The Lies That Build A Marriage

The Lies That Build A Marriage | Suchen Christine Lim
Stories Of The Unsung, Unsaid & Uncelebrated In Singapore

ISBN-13: 978 981 05 8713 0
ISBN-10: 98105 8713 9
Monsoon Books, Singapore.


Finalist for the
Singapore Literature Prize, 2008

Learn more about the new 2017 edition

Jacket Text


A mother finds out her son is gay; a daughter finds out her two mothers are lesbians; a niece stumbles upon the body of her dead uncle dressed in his wife’s sarung kebaya; and old man’s nascent feelings for a Filipino maid lead him back to his suppressed art. Singapore Literature Prize-winning author Suchen Christine Lim delves beneath the island’s prosperity and coded decorum to reveal genuine people facing difficult issues that are normally strictly taboo. One by one, the characters chisel away the prejudice that surrounds them to sculpt a social acceptance of themselves and their circumstances.




‘In The Lies That Build A Marriage, a paperback fiction and new title published by Monsoon Books Singapore, one straightaway senses that Suchen Christine Lim’s efforts at writing and compiling a series of short stories, have been subtly designed to haunt and provoke a straitlaced but thoughtful Singapore with restless, stirring themes that hover like a dark cloud, over the classic immeasurable pain cradled by marginalised communities. … Lim, one of Singapore’s foremost prized writers, draws on her vast writing experience to create bold but loving debates on the open secrets of homosexuality, measured immorality and even the dire consequences of racism….’
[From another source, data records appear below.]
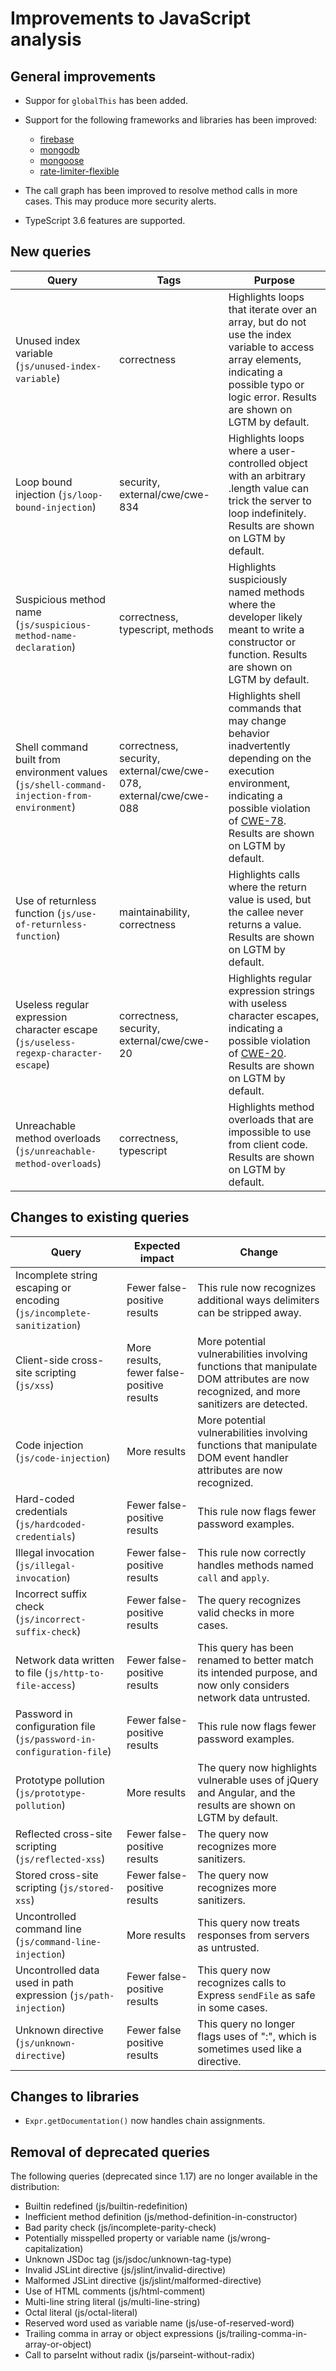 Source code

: # Improvements to JavaScript analysis

## General improvements

* Suppor for `globalThis` has been added.

* Support for the following frameworks and libraries has been improved:
  - [firebase](https://www.npmjs.com/package/firebase)
  - [mongodb](https://www.npmjs.com/package/mongodb)
  - [mongoose](https://www.npmjs.com/package/mongoose)
  - [rate-limiter-flexible](https://www.npmjs.com/package/rate-limiter-flexible)

* The call graph has been improved to resolve method calls in more cases. This may produce more security alerts.

* TypeScript 3.6 features are supported.


## New queries

| **Query**                                                                 | **Tags**                                                          | **Purpose**                                                                                                                                                                            |
|---------------------------------------------------------------------------|-------------------------------------------------------------------|----------------------------------------------------------------------------------------------------------------------------------------------------------------------------------------|
| Unused index variable (`js/unused-index-variable`)                        | correctness                                                       | Highlights loops that iterate over an array, but do not use the index variable to access array elements, indicating a possible typo or logic error. Results are shown on LGTM by default. |
| Loop bound injection (`js/loop-bound-injection`)                          | security, external/cwe/cwe-834                                      | Highlights loops where a user-controlled object with an arbitrary .length value can trick the server to loop indefinitely. Results are shown on LGTM by default. |
| Suspicious method name (`js/suspicious-method-name-declaration`)          | correctness, typescript, methods                                  | Highlights suspiciously named methods where the developer likely meant to write a constructor or function. Results are shown on LGTM by default. |
| Shell command built from environment values (`js/shell-command-injection-from-environment`) | correctness, security, external/cwe/cwe-078, external/cwe/cwe-088 | Highlights shell commands that may change behavior inadvertently depending on the execution environment, indicating a possible violation of [CWE-78](https://cwe.mitre.org/data/definitions/78.html). Results are shown on LGTM by default.|
| Use of returnless function (`js/use-of-returnless-function`)              | maintainability, correctness                                      | Highlights calls where the return value is used, but the callee never returns a value. Results are shown on LGTM by default. |
| Useless regular expression character escape (`js/useless-regexp-character-escape`) | correctness, security, external/cwe/cwe-20 | Highlights regular expression strings with useless character escapes, indicating a possible violation of [CWE-20](https://cwe.mitre.org/data/definitions/20.html). Results are shown on LGTM by default. |
| Unreachable method overloads (`js/unreachable-method-overloads`)          | correctness, typescript                                           | Highlights method overloads that are impossible to use from client code. Results are shown on LGTM by default. |

## Changes to existing queries

| **Query**                      | **Expected impact**          | **Change**                                                                |
|--------------------------------|------------------------------|---------------------------------------------------------------------------|
| Incomplete string escaping or encoding (`js/incomplete-sanitization`) | Fewer false-positive results | This rule now recognizes additional ways delimiters can be stripped away. |
| Client-side cross-site scripting (`js/xss`) | More results, fewer false-positive results | More potential vulnerabilities involving functions that manipulate DOM attributes are now recognized, and more sanitizers are detected. |
| Code injection (`js/code-injection`) | More results | More potential vulnerabilities involving functions that manipulate DOM event handler attributes are now recognized. |
| Hard-coded credentials (`js/hardcoded-credentials`) | Fewer false-positive results | This rule now flags fewer password examples. |
| Illegal invocation (`js/illegal-invocation`) | Fewer false-positive results | This rule now correctly handles methods named `call` and `apply`. |
| Incorrect suffix check (`js/incorrect-suffix-check`) | Fewer false-positive results | The query recognizes valid checks in more cases. |
| Network data written to file (`js/http-to-file-access`) | Fewer false-positive results | This query has been renamed to better match its intended purpose, and now only considers network data untrusted. | 
| Password in configuration file (`js/password-in-configuration-file`) | Fewer false-positive results | This rule now flags fewer password examples. |
| Prototype pollution (`js/prototype-pollution`) | More results | The query now highlights vulnerable uses of jQuery and Angular, and the results are shown on LGTM by default. |
| Reflected cross-site scripting (`js/reflected-xss`) | Fewer false-positive results | The query now recognizes more sanitizers. |
| Stored cross-site scripting (`js/stored-xss`) | Fewer false-positive results | The query now recognizes more sanitizers. |
| Uncontrolled command line (`js/command-line-injection`) | More results | This query now treats responses from servers as untrusted. |
| Uncontrolled data used in path expression (`js/path-injection`) | Fewer false-positive results | This query now recognizes calls to Express `sendFile` as safe in some cases. |
| Unknown directive (`js/unknown-directive`) | Fewer false positive results | This query no longer flags uses of ":", which is sometimes used like a directive. |

## Changes to libraries

* `Expr.getDocumentation()` now handles chain assignments.

## Removal of deprecated queries

The following queries (deprecated since 1.17) are no longer available in the distribution:

* Builtin redefined (js/builtin-redefinition)
* Inefficient method definition (js/method-definition-in-constructor)
* Bad parity check (js/incomplete-parity-check)
* Potentially misspelled property or variable name (js/wrong-capitalization)
* Unknown JSDoc tag (js/jsdoc/unknown-tag-type)
* Invalid JSLint directive (js/jslint/invalid-directive)
* Malformed JSLint directive (js/jslint/malformed-directive)
* Use of HTML comments (js/html-comment)
* Multi-line string literal (js/multi-line-string)
* Octal literal (js/octal-literal)
* Reserved word used as variable name (js/use-of-reserved-word)
* Trailing comma in array or object expressions (js/trailing-comma-in-array-or-object)
* Call to parseInt without radix (js/parseint-without-radix)

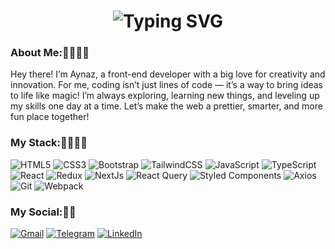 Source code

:  <h1 align="center">
   <img src="https://readme-typing-svg.herokuapp.com?font=Fira+Code&weight=700&size=40&duration=2500&pause=700&color=D2B48C&center=true&vCenter=true&width=700&height=100&lines=Hey+cutie+✨🤍;I'm+Aynaz+Khazali+💫✨;So+happy+to+see+you+here+🤎💫" alt="Typing SVG" />
</h1>


### About Me:🤍👩🏻‍💻
 Hey there! I’m Aynaz, a front-end developer with a big love for creativity and innovation.
For me, coding isn’t just lines of code — it’s a way to bring ideas to life like magic!
I’m always exploring, learning new things, and leveling up my skills one day at a time.
Let’s make the web a prettier, smarter, and more fun place together!



### My Stack:🤍👩🏻‍💻
![HTML5](https://img.shields.io/badge/html5-%23E34F26.svg?style=for-the-badge&logo=html5&logoColor=white)
![CSS3](https://img.shields.io/badge/css3-%231572B6.svg?style=for-the-badge&logo=css3&logoColor=white)
![Bootstrap](https://img.shields.io/badge/bootstrap-%23563D7C.svg?style=for-the-badge&logo=bootstrap&logoColor=white)
![TailwindCSS](https://img.shields.io/badge/tailwindcss-%2338B2AC.svg?style=for-the-badge&logo=tailwind-css&logoColor=white)
![JavaScript](https://img.shields.io/badge/javascript-%23323330.svg?style=for-the-badge&logo=javascript&logoColor=%23F7DF1E)
![TypeScript](https://img.shields.io/badge/typescript-%23007ACC.svg?style=for-the-badge&logo=typescript&logoColor=white)
![React](https://img.shields.io/badge/react-%2320232a.svg?style=for-the-badge&logo=react&logoColor=%2361DAFB)
![Redux](https://img.shields.io/badge/redux-%23593d88.svg?style=for-the-badge&logo=redux&logoColor=white)
![NextJs](https://img.shields.io/badge/NextJs-000000?logo=Next.js&logoColor=white&style=for-the-badge)
![React Query](https://img.shields.io/badge/-React%20Query-FF4154?style=for-the-badge&logo=react%20query&logoColor=white)
![Styled Components](https://img.shields.io/badge/styled--components-DB7093?style=for-the-badge&logo=styled-components&logoColor=white)
![Axios](https://img.shields.io/badge/Axios-5A29E4?logo=Axios&logoColor=white&style=for-the-badge)
![Git](https://img.shields.io/badge/Git-F05032?logo=Git&logoColor=white&style=for-the-badge)
![Webpack](https://img.shields.io/badge/webpack-%238DD6F9.svg?style=for-the-badge&logo=webpack&logoColor=black)

### My Social:📱🤍
  [![Gmail](https://img.shields.io/badge/Gmail-EA4335?logo=Gmail&logoColor=white&style=for-the-badge)](aynazkai2@gmail.com)
  [![Telegram](https://img.shields.io/badge/Telegram-229ED9?logo=Telegram&logoColor=white&style=for-the-badge)](https://t.me/ayynazyy)
  [![LinkedIn](https://img.shields.io/badge/LinkedIn-0A66C2?logo=LinkedIn&logoColor=white&style=for-the-badge)](https://www.linkedin.com/in/aynaz-khazali)

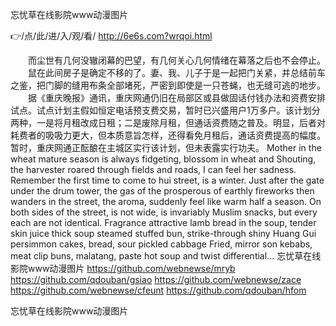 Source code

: 
忘忧草在线影院www动漫图片




👉/点/此/进/入/观/看/ http://6e6s.com?wrqoi.html




　　而尘世有几何没辙闭幕的巴望，有几何关心几何情绪在幕落之后也不会停止。
　　鼠在此间房子是确定不移的了。妻、我、儿子于是一起把门关紧，并总结前车之鉴，把门脚的缝用布条全部堵死，严密到即使是一只苍蝇，也无缝可逃的地步。
　　据《重庆晚报》通讯，重庆网通仍旧在局部区或县做固话付钱办法和资费安排试点。试点计划主假如恒定电话预支费交易，暂时已兴盛用户1万多户。该计划分两种，一是将月租改成日租；二是废除月租，但通话资费随之普及。明显，后者对耗费者的吸吸力更大，但本质意旨怎样，还得看免月租后，通话资费提高的幅度。暂时，重庆网通正酝酿在主城区实行该计划，但未表露实行功夫。
Mother in the wheat mature season is always fidgeting, blossom in wheat and Shouting, the harvester roared through fields and roads, I can feel her sadness.
Remember the first time to come to hui street, is a winter.
Just after the gate under the drum tower, the gas of the prosperous of earthly fireworks then wanders in the street, the aroma, suddenly feel like warm half a season.
On both sides of the street, is not wide, is invariably Muslim snacks, but every each are not identical.
Fragrance attractive lamb bread in the soup, tender skin juice thick soup steamed stuffed bun, strike-through shiny Huang Gui persimmon cakes, bread, sour pickled cabbage Fried, mirror son kebabs, meat clip buns, malatang, paste hot soup and twist differential...
忘忧草在线影院www动漫图片 https://github.com/webnewse/mryb
https://github.com/qdouban/gsiao
https://github.com/webnewse/zace
https://github.com/webnewse/cfeunt
https://github.com/qdouban/hfom





忘忧草在线影院www动漫图片
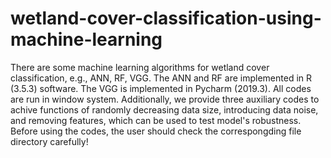 # wetland-cover-classification-using-machine-learning
There are some machine learning algorithms for wetland cover classification, e.g., ANN, RF, VGG.
The ANN and RF are implemented in R (3.5.3) software. The VGG is implemented in Pycharm (2019.3). All codes are run in window system.
Additionally, we provide three auxiliary codes to achive functions of randomly decreasing data size, introducing data noise, and removing features, which can be used to test model's robustness.
Before using the codes, the user should check the correspongding file directory carefully!
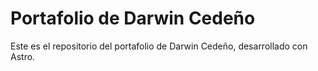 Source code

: # Portafolio de Darwin Cedeño

Este es el repositorio del portafolio de Darwin Cedeño, desarrollado con Astro.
~  Suzan Abrams, Malaysian-Indian critic living in Dublin
Website –  Kafez: Books & Writing, 24 Sept 2008


‘I was reading your book in bed this morning and actually (for the second time) burst into tears. It’s so wonderful. The bit that made me cry were the last few lines about the Chinese step-father ‘Gratitude is the best gift’, that bit. Oh it is a superb book. I want to buy it for everyone…. and the story of the two mothers, with the generational slant, was so touching and wonderful I cried in that one too.’

~ Jill Dawson, Poet & Novelist, UK


‘I have read the book more than once – something I rarely do! This is the best of your books if I may say so. It is not just that your writing style is finer and more at ease and fluid with a distinct flavour, but the subject is handled with much passion.  A compelling passion that cannot be ignored and potentially life changing even for those uncomfortable with it – as you describe in your last chapter. The Amah Chiehs are not just people but persons from a neighbourhood. You are able to write about men’s feelings so tenderly – the Chinese stepfather is a deeply moving and heroic figure. The Morning After uses histrionics but touchingly tells a mother’s story without hyperbole. There were no words or no language to talk about being gay or being a stepfather or having aborted a child – at least not in Singapore – there is now.  The world understands what you are saying and it seems that Singapore is ready for it.’

~  Dr Paul L J Tan, FRACP, Chief Executive Officer, New Zealand


‘Ever since I heard her read one of the stories, I have been touched by the humanity and the tragedy that result in the breakdown of communication between people. Looking at the stories that she tells, every time a relationship broke down, it was because of the lack of communication. I also appreciate the book’s Singapore flavour having lived here for more than seven years now.’